> What you are asked to do
Search the data for "Rust" and copy every matching line.

Saved data entries:

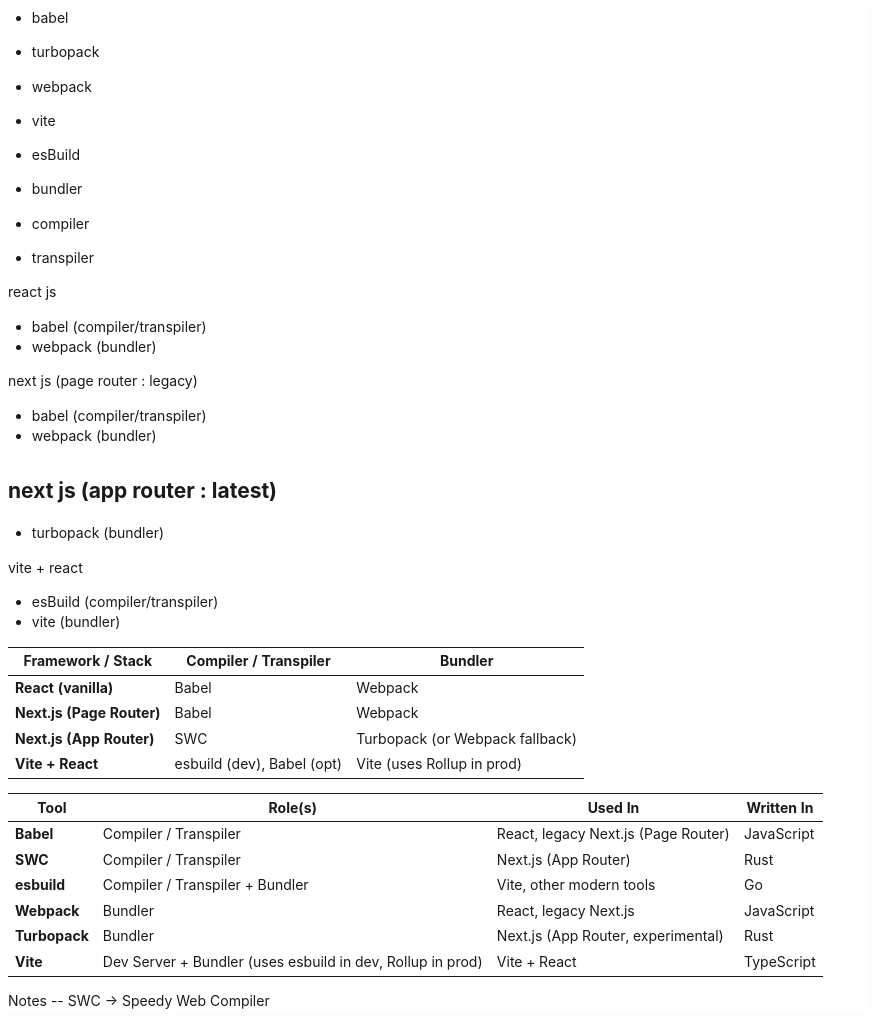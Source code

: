 - babel 
- turbopack
- webpack
- vite
- esBuild

- bundler
- compiler
- transpiler

react js
- babel (compiler/transpiler)
- webpack (bundler)

next js (page router : legacy)
- babel (compiler/transpiler)
- webpack (bundler)


next js (app router : latest) 
- 
- turbopack (bundler)

vite + react
- esBuild (compiler/transpiler)
- vite (bundler)




| Framework / Stack         | Compiler / Transpiler      | Bundler                         |
| ------------------------- | -------------------------- | ------------------------------- |
| **React (vanilla)**       | Babel                      | Webpack                         |
| **Next.js (Page Router)** | Babel                      | Webpack                         |
| **Next.js (App Router)**  | SWC                        | Turbopack (or Webpack fallback) |
| **Vite + React**          | esbuild (dev), Babel (opt) | Vite (uses Rollup in prod)      |




| Tool          | Role(s)                                                    | Used In                             | Written In |
| ------------- | ---------------------------------------------------------- | ----------------------------------- | ---------- |
| **Babel**     | Compiler / Transpiler                                      | React, legacy Next.js (Page Router) | JavaScript |
| **SWC**       | Compiler / Transpiler                                      | Next.js (App Router)                | Rust       |
| **esbuild**   | Compiler / Transpiler + Bundler                            | Vite, other modern tools            | Go         |
| **Webpack**   | Bundler                                                    | React, legacy Next.js               | JavaScript |
| **Turbopack** | Bundler                                                    | Next.js (App Router, experimental)  | Rust       |
| **Vite**      | Dev Server + Bundler (uses esbuild in dev, Rollup in prod) | Vite + React                        | TypeScript |

Notes
-- SWC -> Speedy Web Compiler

> Result for this exercise
| **SWC**       | Compiler / Transpiler                                      | Next.js (App Router)                | Rust       |
| **Turbopack** | Bundler                                                    | Next.js (App Router, experimental)  | Rust       |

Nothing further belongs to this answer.